Items from a data source:

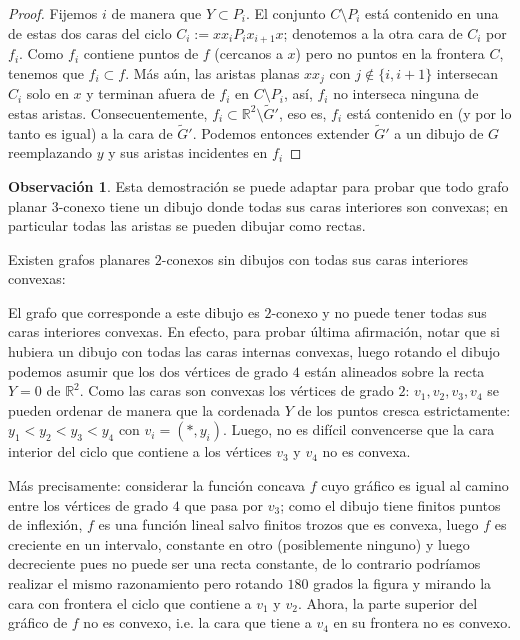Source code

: \documentclass[12pt]{report}
\theoremstyle{plain}
\theoremstyle{definition}
\newtheorem{obs}[theorem]{Observación}
\newcommand{\reals}{\mathbb{R}}
\begin{document}
\begin{proof}
Fijemos $i$ de manera que $Y \subset P_i$. El conjunto $C \setminus P_i$ está contenido en una de estas dos caras del ciclo $C_i := x x_i P_i x_{i+1} x$; denotemos a la otra cara de $C_i$ por $f_i$. Como $f_i$ contiene puntos de $f$ (cercanos a $x$) pero no puntos en la frontera $C$, tenemos que $f_i \subset f$. Más aún, las aristas planas $x x_j$ con $j \not \in \{ i, i+1 \}$ intersecan $C_i$ solo en $x$ y terminan afuera de $f_i$ en $C \setminus P_i$, así, $f_i$ no interseca ninguna de estas aristas. Consecuentemente, $f_i \subset \reals^2 \setminus \tilde G'$, eso es, $f_i$ está contenido en (y por lo tanto es igual) a la cara de $\tilde G '$. Podemos entonces extender $\tilde G '$ a un dibujo de $G$ reemplazando $y$ y sus aristas incidentes en $f_i$
\end{proof}

\begin{obs}
Esta demostración se puede adaptar para probar que todo grafo planar $3$-conexo tiene un dibujo donde todas sus caras interiores son convexas; en particular todas las aristas se pueden dibujar como rectas.

Existen grafos planares $2$-conexos sin dibujos con todas sus caras interiores convexas:

El grafo que corresponde a este dibujo es $2$-conexo y no puede tener todas sus caras interiores convexas. En efecto, para probar última afirmación, notar que si hubiera un dibujo con todas las caras internas convexas, luego rotando el dibujo podemos asumir que los dos vértices de grado $4$ están alineados sobre la recta $Y = 0$ de $\reals^2$. Como las caras son convexas los vértices de grado $2$: $v_1,v_2,v_3,v_4$ se pueden ordenar de manera que la cordenada $Y$ de los puntos cresca estrictamente: $y_1<y_2<y_3<y_4$ con $v_i = (*,y_i)$. Luego, no es difícil convencerse que la cara interior del ciclo que contiene a los vértices $v_3$ y $v_4$ no es convexa.

Más precisamente: considerar la función concava $f$ cuyo gráfico es igual al camino entre los vértices de grado $4$ que pasa por $v_3$; como el dibujo tiene finitos puntos de inflexión, $f$ es una función lineal salvo finitos trozos que es convexa, luego $f$ es creciente en un intervalo, constante en otro (posiblemente ninguno) y luego decreciente pues no puede ser una recta constante, de lo contrario podríamos realizar el mismo razonamiento pero rotando $180$ grados la figura y mirando la cara con frontera el ciclo que contiene a $v_1$ y $v_2$. Ahora, la parte superior del gráfico de $f$ no es convexo, i.e. la cara que tiene a $v_4$ en su frontera no es convexo.
\end{obs}
\end{document}
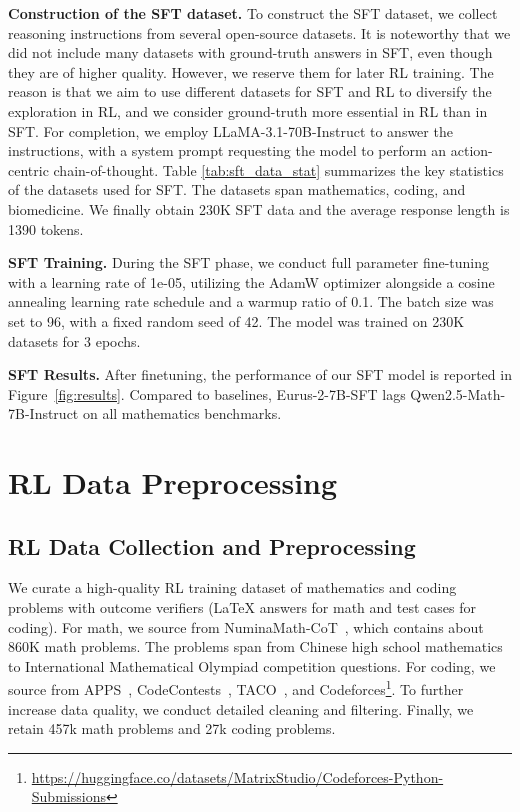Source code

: \textbf{Construction of the SFT dataset.} To construct the SFT dataset, we collect reasoning instructions from several open-source datasets. It is noteworthy that we did not include many datasets with ground-truth answers in SFT, even though they are of higher quality. However, we reserve them for later RL training. The reason is that we aim to use different datasets for SFT and RL to diversify the exploration in RL, and we consider ground-truth more essential in RL than in SFT.  For completion, we employ LLaMA-3.1-70B-Instruct to answer the instructions, with a system prompt requesting the model to perform an action-centric chain-of-thought. Table \ref{tab:sft_data_stat} summarizes the key statistics of the datasets used for SFT. The datasets span mathematics, coding, and biomedicine. We finally obtain 230K SFT data and the average response length is 1390 tokens.

\textbf{SFT Training.}  During the SFT phase, we conduct full parameter fine-tuning with a learning rate of 1e-05, utilizing the AdamW optimizer alongside a cosine annealing learning rate schedule and a warmup ratio of 0.1. The batch size was set to 96, with a fixed random seed of 42. The model was trained on 230K datasets for 3 epochs.

\textbf{SFT Results.}
After finetuning, the performance of our SFT model is reported in Figure~\ref{fig:results}.
Compared to baselines, Eurus-2-7B-SFT lags Qwen2.5-Math-7B-Instruct on all mathematics benchmarks.






\section{RL Data Preprocessing}
\label{sec:rl_data_process}
\subsection{RL Data Collection and Preprocessing}

We curate a high-quality RL training dataset of mathematics and coding problems with outcome verifiers (LaTeX answers for math and test cases for coding). For math, we source from NuminaMath-CoT~\citep{li2024numinamath},  which contains about 860K math problems. The problems span from Chinese high school mathematics to International Mathematical Olympiad competition questions. For coding, we source from APPS~\citep{apps}, CodeContests~\citep{li2022competition}, TACO~\citep{li2023taco}, and Codeforces\footnote{\url{https://huggingface.co/datasets/MatrixStudio/Codeforces-Python-Submissions}}. To further increase data quality, we conduct detailed cleaning and filtering. Finally, we retain 457k math problems and 27k coding problems.

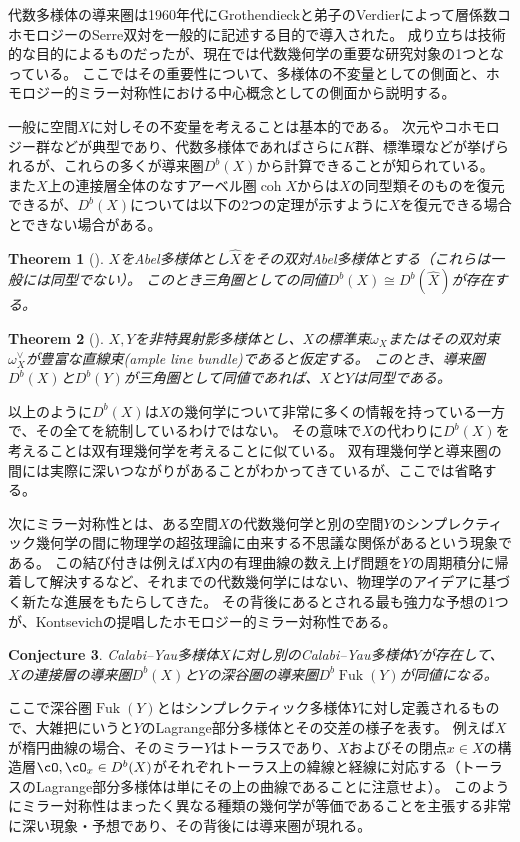 \documentclass[uplatex,a4paper,dvipdfmx]{jsarticle}
\theoremstyle{plain}
\newtheorem{theorem}{Theorem}[section]
\newtheorem{conjecture}[theorem]{Conjecture}
\theoremstyle{definition}
\DeclareMathOperator{\coh}{\mathrm{coh}}
\DeclareMathOperator{\Fuk}{Fuk}
\begin{document}
代数多様体の導来圏は1960年代にGrothendieckと弟子のVerdierによって層係数コホモロジーのSerre双対を一般的に記述する目的で導入された。
成り立ちは技術的な目的によるものだったが、現在では代数幾何学の重要な研究対象の1つとなっている。
ここではその重要性について、多様体の不変量としての側面と、ホモロジー的ミラー対称性における中心概念としての側面から説明する。

一般に空間$X$に対しその不変量を考えることは基本的である。
次元やコホモロジー群などが典型であり、代数多様体であればさらに$K$群、標準環などが挙げられるが、これらの多くが導来圏$D^b(X)$から計算できることが知られている。
また$X$上の連接層全体のなすアーベル圏$\coh X$からは$X$の同型類そのものを復元できるが、$D^b(X)$については以下の2つの定理が示すように$X$を復元できる場合とできない場合がある。
\begin{theorem}[\cite{MR607081}]
	$X$をAbel多様体とし$\hat{X}$をその双対Abel多様体とする（これらは一般には同型でない）。
	このとき三角圏としての同値$D^b(X) \cong D^b(\hat{X})$が存在する。
\end{theorem}
\begin{theorem}[\cite{MR1818984}]
	$X, Y$を非特異射影多様体とし、$X$の標準束$\omega_X$またはその双対束$\omega_X^\vee$が豊富な直線束(ample line bundle)であると仮定する。
	このとき、導来圏$D^b(X)$と$D^b(Y)$が三角圏として同値であれば、$X$と$Y$は同型である。
\end{theorem}
以上のように$D^b(X)$は$X$の幾何学について非常に多くの情報を持っている一方で、その全てを統制しているわけではない。
その意味で$X$の代わりに$D^b(X)$を考えることは双有理幾何学を考えることに似ている。
双有理幾何学と導来圏の間には実際に深いつながりがあることがわかってきているが、ここでは省略する。


次にミラー対称性とは、ある空間$X$の代数幾何学と別の空間$Y$のシンプレクティック幾何学の間に物理学の超弦理論に由来する不思議な関係があるという現象である。
この結び付きは例えば$X$内の有理曲線の数え上げ問題を$Y$の周期積分に帰着して解決するなど、それまでの代数幾何学にはない、物理学のアイデアに基づく新たな進展をもたらしてきた。
その背後にあるとされる最も強力な予想の1つが、Kontsevichの提唱したホモロジー的ミラー対称性である。
\begin{conjecture}
	Calabi--Yau多様体$X$に対し別のCalabi--Yau多様体$Y$が存在して、$X$の連接層の導来圏$D^b (X)$と$Y$の深谷圏の導来圏$D^b \Fuk(Y)$が同値になる。
\end{conjecture}
ここで深谷圏$\Fuk(Y)$とはシンプレクティック多様体$Y$に対し定義されるもので、大雑把にいうと$Y$のLagrange部分多様体とその交差の様子を表す。
例えば$X$が楕円曲線の場合、そのミラー$Y$はトーラスであり、$X$およびその閉点$x \in X$の構造層$\cO, \cO_x \in D^b(X)$がそれぞれトーラス上の緯線と経線に対応する（トーラスのLagrange部分多様体は単にその上の曲線であることに注意せよ）。
このようにミラー対称性はまったく異なる種類の幾何学が等価であることを主張する非常に深い現象・予想であり、その背後には導来圏が現れる。
\end{document}
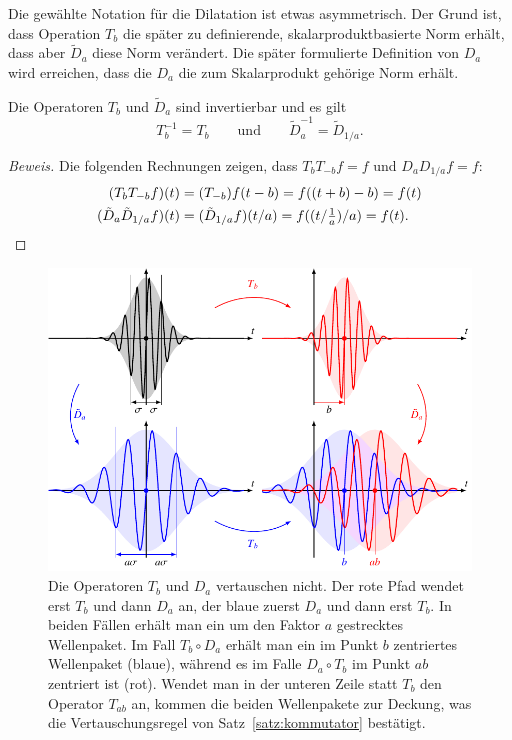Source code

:Die gewählte Notation für die Dilatation ist etwas asymmetrisch.
Der Grund ist, dass Operation $T_b$ die später zu definierende,
skalarproduktbasierte Norm erhält, dass aber $\tilde{D}_a$ diese Norm
verändert.
Die später formulierte Definition von $D_a$ wird erreichen, dass 
die $D_a$ die zum Skalarprodukt gehörige Norm erhält.

\begin{satz}
\label{geometrie:satz:inverse}
Die Operatoren $T_b$ und $\tilde{D}_a$ sind invertierbar und es gilt
\[
T_b^{-1} = T_b
\qquad\text{und}\qquad
\tilde{D}_a^{-1} = \tilde{D}_{1/a}.
\]
\end{satz}

\begin{proof}[Beweis]
Die folgenden Rechnungen zeigen, dass $T_bT_{-b}f=f$ und $D_aD_{1/a}f=f$:
\begin{align*}
(T_bT_{-b}f)(t)
&=
(T_{-b})f(t-b)
=
f((t+b)-b)
=
f(t)
\\
(\tilde{D}_a\tilde{D}_{1/a}f)(t)
&=
(\tilde{D}_{1/a}f)(t/a)
=
f((t/{\textstyle\frac1a})/a)
=
f(t).
\qedhere
\end{align*}
\end{proof}

\begin{figure}
\centering
\includegraphics[width=\hsize]{chapters/1-geometrie/images/kommutator.pdf}
\caption{Die Operatoren $T_b$ und $D_a$ vertauschen nicht.
Der rote Pfad wendet erst $T_b$ und dann $D_a$ an, der blaue zuerst
$D_a$ und dann erst $T_b$.
In beiden Fällen erhält man ein um den Faktor $a$ gestrecktes
Wellenpaket.
Im Fall $T_b\circ D_a$ erhält man ein im Punkt $b$ zentriertes Wellenpaket
(blaue), während es im Falle $D_a\circ T_b$ im Punkt $ab$ zentriert ist (rot).
Wendet man in der unteren Zeile statt $T_b$ den Operator $T_{ab}$ an, 
kommen die beiden Wellenpakete zur Deckung, was die Vertauschungsregel
von Satz~\ref{satz:kommutator} bestätigt.
\label{geometrie:kommutator:image}}
\end{figure}

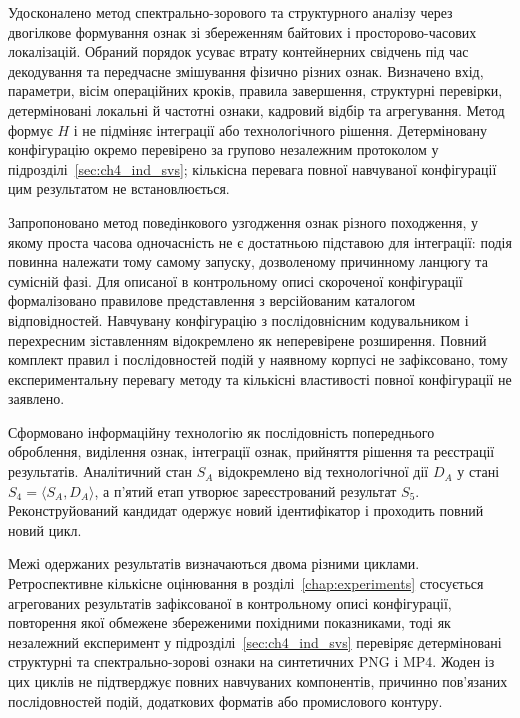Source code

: Удосконалено метод спектрально-зорового та структурного аналізу через двогілкове формування ознак зі збереженням байтових і просторово-часових локалізацій. Обраний порядок усуває втрату контейнерних свідчень під час декодування та передчасне змішування фізично різних ознак. Визначено вхід, параметри, вісім операційних кроків, правила завершення, структурні перевірки, детерміновані локальні й частотні ознаки, кадровий відбір та агрегування. Метод формує $H$ і не підміняє інтеграції або технологічного рішення. Детерміновану конфігурацію окремо перевірено за групово незалежним протоколом у підрозділі~\ref{sec:ch4_ind_svs}; кількісна перевага повної навчуваної конфігурації цим результатом не встановлюється.

Запропоновано метод поведінкового узгодження ознак різного походження, у якому проста часова одночасність не є достатньою підставою для інтеграції: подія повинна належати тому самому запуску, дозволеному причинному ланцюгу та сумісній фазі. Для описаної в контрольному описі скороченої конфігурації формалізовано правилове представлення з версійованим каталогом відповідностей. Навчувану конфігурацію з послідовнісним кодувальником і перехресним зіставленням відокремлено як неперевірене розширення. Повний комплект правил і послідовностей подій у наявному корпусі не зафіксовано, тому експериментальну перевагу методу та кількісні властивості повної конфігурації не заявлено.

Сформовано інформаційну технологію як послідовність попереднього оброблення, виділення ознак, інтеграції ознак, прийняття рішення та реєстрації результатів. Аналітичний стан $S_A$ відокремлено від технологічної дії $D_A$ у стані $S_4=\langle S_A,D_A\rangle$, а п’ятий етап утворює зареєстрований результат $S_5$. Реконструйований кандидат одержує новий ідентифікатор і проходить повний новий цикл.

Межі одержаних результатів визначаються двома різними циклами. Ретроспективне кількісне оцінювання в розділі~\ref{chap:experiments} стосується агрегованих результатів зафіксованої в контрольному описі конфігурації, повторення якої обмежене збереженими похідними показниками, тоді як незалежний експеримент у підрозділі~\ref{sec:ch4_ind_svs} перевіряє детерміновані структурні та спектрально-зорові ознаки на синтетичних PNG і MP4. Жоден із цих циклів не підтверджує повних навчуваних компонентів, причинно пов’язаних послідовностей подій, додаткових форматів або промислового контуру.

WHAT THE EXERCISE ASKS:
Your answer should be one number, the count of lines above that hold "begin".

OUTPUT OF THE EXERCISE:
11